Start of Block

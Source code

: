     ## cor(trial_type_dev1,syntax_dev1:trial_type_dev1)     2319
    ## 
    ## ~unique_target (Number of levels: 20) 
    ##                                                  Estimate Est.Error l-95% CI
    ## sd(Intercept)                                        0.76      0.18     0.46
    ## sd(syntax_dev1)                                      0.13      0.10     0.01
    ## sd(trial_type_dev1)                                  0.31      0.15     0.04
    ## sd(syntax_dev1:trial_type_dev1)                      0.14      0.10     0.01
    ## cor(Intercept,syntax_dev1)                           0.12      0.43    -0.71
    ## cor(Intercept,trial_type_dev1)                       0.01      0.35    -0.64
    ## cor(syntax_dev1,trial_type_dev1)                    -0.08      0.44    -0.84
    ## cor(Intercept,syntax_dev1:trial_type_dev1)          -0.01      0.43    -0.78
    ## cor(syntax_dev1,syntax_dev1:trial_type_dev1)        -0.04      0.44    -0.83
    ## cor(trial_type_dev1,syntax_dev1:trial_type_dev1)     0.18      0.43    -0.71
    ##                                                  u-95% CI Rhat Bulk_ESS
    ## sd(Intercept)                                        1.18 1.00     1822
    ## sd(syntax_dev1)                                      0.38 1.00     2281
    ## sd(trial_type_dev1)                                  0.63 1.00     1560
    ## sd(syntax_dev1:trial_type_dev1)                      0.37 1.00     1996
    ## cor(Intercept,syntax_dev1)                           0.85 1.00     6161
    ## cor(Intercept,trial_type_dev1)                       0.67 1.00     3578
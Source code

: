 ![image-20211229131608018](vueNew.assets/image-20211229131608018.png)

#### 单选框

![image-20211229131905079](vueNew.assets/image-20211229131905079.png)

End of Block

_WHAT YOU NEED TO DO_
The listing is to be given again exactly, line for line.

_SOLVED PROBLEM_
Source code

:     ## cor(trial_type_dev1,syntax_dev1:trial_type_dev1)     2319
    ## 
    ## ~unique_target (Number of levels: 20) 
    ##                                                  Estimate Est.Error l-95% CI
    ## sd(Intercept)                                        0.76      0.18     0.46
    ## sd(syntax_dev1)                                      0.13      0.10     0.01
    ## sd(trial_type_dev1)                                  0.31      0.15     0.04
    ## sd(syntax_dev1:trial_type_dev1)                      0.14      0.10     0.01
    ## cor(Intercept,syntax_dev1)                           0.12      0.43    -0.71
    ## cor(Intercept,trial_type_dev1)                       0.01      0.35    -0.64
    ## cor(syntax_dev1,trial_type_dev1)                    -0.08      0.44    -0.84
    ## cor(Intercept,syntax_dev1:trial_type_dev1)          -0.01      0.43    -0.78
    ## cor(syntax_dev1,syntax_dev1:trial_type_dev1)        -0.04      0.44    -0.83
    ## cor(trial_type_dev1,syntax_dev1:trial_type_dev1)     0.18      0.43    -0.71
    ##                                                  u-95% CI Rhat Bulk_ESS
    ## sd(Intercept)                                        1.18 1.00     1822
    ## sd(syntax_dev1)                                      0.38 1.00     2281
    ## sd(trial_type_dev1)                                  0.63 1.00     1560
    ## sd(syntax_dev1:trial_type_dev1)                      0.37 1.00     1996
    ## cor(Intercept,syntax_dev1)                           0.85 1.00     6161
    ## cor(Intercept,trial_type_dev1)                       0.67 1.00     3578
Source code

: ![image-20211229131608018](vueNew.assets/image-20211229131608018.png)

#### 单选框

![image-20211229131905079](vueNew.assets/image-20211229131905079.png)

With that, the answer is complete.